Here are two examples:
- Device_GRE. This allows gathering, re-ordering, and early write acknowledgement.
- Device_nGnRnE. This does not allow gathering, re-ordering, and early write acknowledgement.
We have already seen how re-ordering work, but we have not introduced gathering or early write acknowledgement. Gathering allows memory accesses to similar locations to be merged into a single bus transaction, optimizing the access. Early write acknowledgement indicates to the memory system whether a buffer can send write acknowledgements at any point on the bus between the core and the peripheral at the address.
Note: Normal Non-cacheable and Device_GRE might appear to be the same, but they are not. Normal Non-cacheable still allows speculative data accesses, Device_GRE does not.
Does the processor really do something different for each type?
The memory type describes the set of allowable behaviors for a location. Looking at just the Device type, this image represents the allowable behaviors:
You can see that Device_nGnRnE is the most restrictive sub-type, and has the fewest allowed behaviors. Device_GRE is the least restrictive, and therefore has the most allowed behaviors.
Importantly, all the behaviors allowed for Device_nGnRnE are also permitted for Device_GRE. For example, it is not a requirement for a Device_GRE memory to use Gathering – it is just allowed. Therefore, it would be permissible for the processor to treat Device_GRE as Device_nGnRnE.

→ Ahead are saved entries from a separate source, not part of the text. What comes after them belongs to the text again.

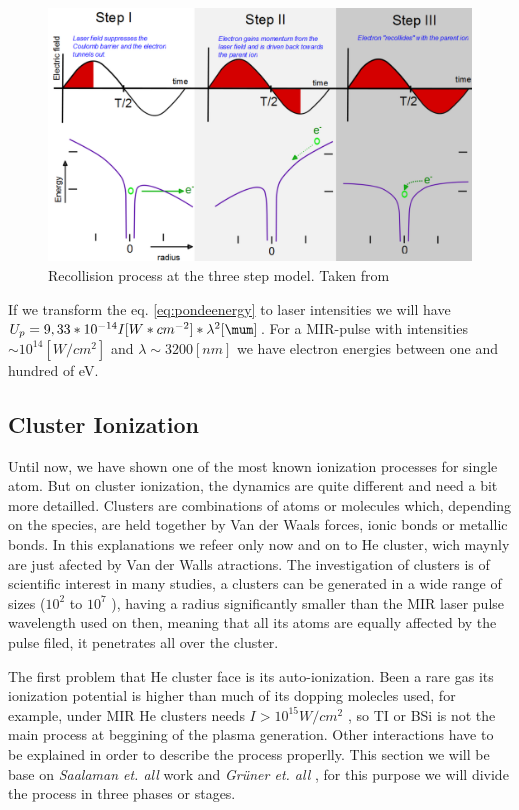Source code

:\begin{figure}[hbtp]
\centering
\includegraphics[width=12 cm]{../Images/ponderomotive steps.png}
\caption[Ponderomotive 3 steps]{Recollision  process at the three step model. Taken from \cite{krishnan_doped_2011}}
\end{figure}


If we transform the eq. \ref{eq:pondeenergy} to laser intensities we will have $U_{p} = 9,33*10^{-14}I[W*cm^{-2}] * \lambda^{2}[\mum]$. For a MIR-pulse with intensities $\sim 10^{14} [W/cm^{2}]$ and $\lambda \sim 3200 [nm]$ we have electron energies between one and hundred of eV.

\subsection{Cluster Ionization}

Until now, we have shown one of the most known ionization processes for single atom. But on cluster ionization, the dynamics are quite different and need a bit more detailled. Clusters are combinations of atoms or molecules which, depending on the species, are held together by Van der Waals forces, ionic bonds or metallic bonds. In this explanations we refeer only now and on to He cluster, wich maynly are just afected by Van der Walls atractions. The investigation of clusters is of scientific interest in many studies, a clusters can be generated in a wide range of sizes ($10^{2}$ to $10^{7}$ )\cite{stienkemeier_spectroscopy_2006}, having a radius significantly smaller than the MIR laser pulse wavelength used on then, meaning that all its atoms are equally affected by the pulse filed, it penetrates all over the cluster.


The first problem that He cluster face is its auto-ionization. Been a rare gas its ionization potential is higher than much of its dopping molecles used, for example, under MIR He clusters needs $I > 10^{15} W/cm^{2}$ , so TI or BSi is not the main process at beggining of the plasma generation. Other interactions have to be explained in order to describe the process properlly. This section we will be base on \textit{Saalaman et. all} work \cite{saalmann_mechanisms_2006} and \textit{Grüner et. all} \cite{gruner_femtosekundenspektroskopie_2013}, for this purpose we will divide the process in three phases or stages.


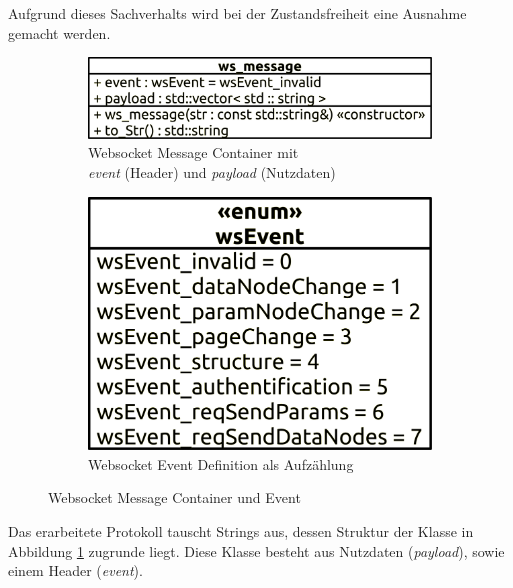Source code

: Aufgrund dieses Sachverhalts wird bei der Zustandsfreiheit eine Ausnahme gemacht werden.\\
\begin{figure}[ht]
  \centering
  \begin{subfigure}[b]{0.601833561\textwidth}
    \includegraphics[width=\textwidth]{content/hauptteil/systemEntwurf/res/protokoll/ws_Message.pdf}
    \caption{Websocket Message Container mit \\ \emph{event} (Header) und \emph{payload} (Nutzdaten)}
    \label{fig:CDWME:ws_message}
  \end{subfigure}
  \hfill
  \begin{subfigure}[b]{0.388166439\textwidth}
    \includegraphics[width=\textwidth]{content/hauptteil/systemEntwurf/res/protokoll/wsEvent.pdf}
    \caption{Websocket Event Definition als Aufzählung}
    \label{fig:CDWME:wsEvent}
  \end{subfigure}
  \caption[Websocket Message Container und Event]{Websocket Message Container und Event}
  \label{fig:CDWME}
\end{figure}
Das erarbeitete Protokoll tauscht Strings aus, dessen Struktur der Klasse in Abbildung \ref{fig:CDWME:ws_message} zugrunde liegt.
Diese Klasse besteht aus Nutzdaten (\emph{payload}), sowie einem Header (\emph{event}).
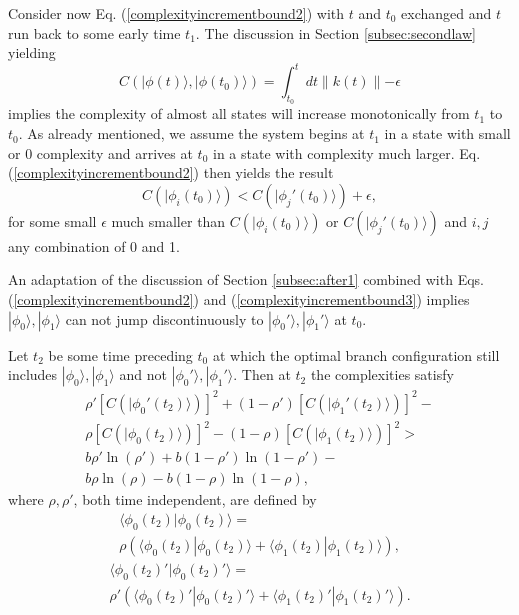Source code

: \documentclass[12pt,amsmath,amssymb,onecolumn]{revtex4-2}
\begin{document}
Consider now Eq. (\ref{complexityincrementbound2}) with
$t$ and $t_0$ exchanged and $t$ run back to some early time
$t_1$.  The
discussion in Section \ref{subsec:secondlaw}
yielding
\begin{equation}
  \label{complexityincrement2x}
  C( |\phi(t) \rangle , |\phi(t_0) \rangle ) = \int_{t_0}^t dt \parallel k(t) \parallel - \epsilon
\end{equation}
implies the complexity of almost all states will
increase monotonically from $t_1$ to $t_0$.
As already mentioned, we assume the system
begins at $t_1$ in a state with small or 0 complexity
and arrives at $t_0$ in a state with complexity
much larger.  Eq. (\ref{complexityincrementbound2})
then yields the result
\begin{equation}
  \label{complexityincrementbound3}
  C(|\phi_i(t_0) \rangle ) < C(|\phi_j'(t_0) \rangle ) + \epsilon,
\end{equation}
for some small $\epsilon$ much smaller than
$C(|\phi_i(t_0) \rangle )$ or $C(|\phi_j'(t_0) \rangle )$
and $i, j$  any combination of 0 and 1.

An adaptation of the discussion of
Section \ref{subsec:after1} combined with
Eqs. (\ref{complexityincrementbound2}) and
(\ref{complexityincrementbound3})
implies $|\phi_0 \rangle , |\phi_1 \rangle $
can not jump discontinuously to
$|\phi_0' \rangle , |\phi_1' \rangle $ at $t_0$.

Let $t_2$ be some time preceding $t_0$ at which
the optimal branch configuration still includes 
$|\phi_0 \rangle , |\phi_1 \rangle $
and not
$|\phi_0' \rangle , |\phi_1' \rangle $.
Then at $t_2$
the complexities satisfy
\begin{multline}
  \label{splitcondition3}
  \rho' [C( |\phi_0'(t_2) \rangle )]^2 + ( 1 - \rho') [C( |\phi_1'(t_2) \rangle )]^2 - \\
  \rho [C( |\phi_0(t_2) \rangle )]^2 - ( 1 - \rho) [C( |\phi_1(t_2) \rangle )]^2 > \\
 b \rho' \ln( \rho') + b ( 1 - \rho') \ln( 1 - \rho') - \\
 b \rho \ln( \rho) - b ( 1 - \rho) \ln( 1 - \rho),
\end{multline}
where $\rho, \rho'$, both time independent, are defined by
\begin{multline}
    \label{rho2}
     \langle  \phi_0(t_2) | \phi_0(t_2) \rangle  = \\ \rho ( \langle  \phi_0(t_2) | \phi_0(t_2) \rangle  +  \langle \phi_1(t_2)|\phi_1(t_2) \rangle ),
\end{multline}
\begin{multline}
    \label{rho2prime}
     \langle  \phi_0(t_2)' | \phi_0(t_2)' \rangle  = \\ \rho' ( \langle  \phi_0(t_2)' | \phi_0(t_2)' \rangle  +  \langle \phi_1(t_2)'|\phi_1(t_2)' \rangle ).
\end{multline}
\end{document}
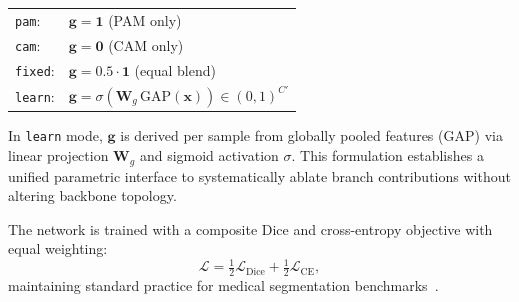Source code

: \begin{center}
\small
\begin{tabular}{@{}ll@{}}
\texttt{pam}:   & $\mathbf{g} = \mathbf{1}$ \quad (PAM only) \\
\texttt{cam}:   & $\mathbf{g} = \mathbf{0}$ \quad (CAM only) \\
\texttt{fixed}: & $\mathbf{g} = 0.5\cdot\mathbf{1}$ \quad (equal blend) \\
\texttt{learn}: & $\mathbf{g} = \sigma(\mathbf{W}_g\,\mathrm{GAP}(\mathbf{x})) \in (0,1)^{C'}$ \\
\end{tabular}
\end{center}

In \texttt{learn} mode, $\mathbf{g}$ is derived per sample from globally pooled features ($\mathrm{GAP}$) via linear projection $\mathbf{W}_g$ and sigmoid activation $\sigma$. This formulation establishes a unified parametric interface to systematically ablate branch contributions without altering backbone topology.

The network is trained with a composite Dice and cross-entropy objective with equal weighting:
\begin{equation}
  \mathcal{L} = \tfrac{1}{2}\mathcal{L}_{\text{Dice}} + \tfrac{1}{2}\mathcal{L}_{\text{CE}},
  \label{eq:loss}
\end{equation}
maintaining standard practice for medical segmentation benchmarks~\cite{chen2021transunet,sun2024datransunet}.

This example is extreme and unlikely to occur with Arm Cortex-A processors. However, it is common for processors to not differentiate between all the types and sub-types, for example treating Device_GRE and Device_nGRE in the same way. This is only allowed if the type or sub-type is always made more restrictive.
Describing the memory type
The memory type is not directly encoded into the translation table entry. Instead, the Index field in the translation table entry is used to select an entry from the
MAIR_ELx (Memory Attribute Indirection Register).
The selected field determines the memory type and cacheability information.
Why is an index to a register used, instead of encoding the memory type directly into the translation table entries? Because the number of bits in the translation table entries is limited. It requires eight bits to encode the memory type, but only three bits to encode the index into
MAIR_ELx. This allows the architecture to efficiently use fewer bits in the table entries.
Cacheability and shareability attributes
Locations marked as Normal also have cacheability and shareability attributes. These attributes control whether a location can be cached. If a location can be cached, these attributes control which other agents need to see a coherent copy of the memory. This allows for some complex configuration, which is beyond the scope of this guide.
You can learn more about cacheability and shareability in our Caches and cache coherency guide (coming soon).
The Access Permissions (AP) attribute controls whether a location can be read and written, and what privilege is necessary. This table shows the AP bit settings:
|AP||Unprivileged (EL0)||Privileged (EL1/2/3)|
If an access breaks the specified permissions, for example a write to a read-only region, an exception (labelled as a permission fault) is generated.
Privileged accesses to unprivileged data
The standard permission model is that a more privileged entity can access anything belonging to a less privileged entity. Explained another way, an Operating System (OS) can see all the resources that are allocated to an application. For example, a hypervisor can see all the resources that are allocated to a virtual machine. This is because executing at a higher exception level means that the level of privilege is also higher.
However, this is not always desirable. Malicious applications might try to trick an OS into accessing data on behalf of the application, which the application should not be able to see. This requires the OS to check pointers in systems calls.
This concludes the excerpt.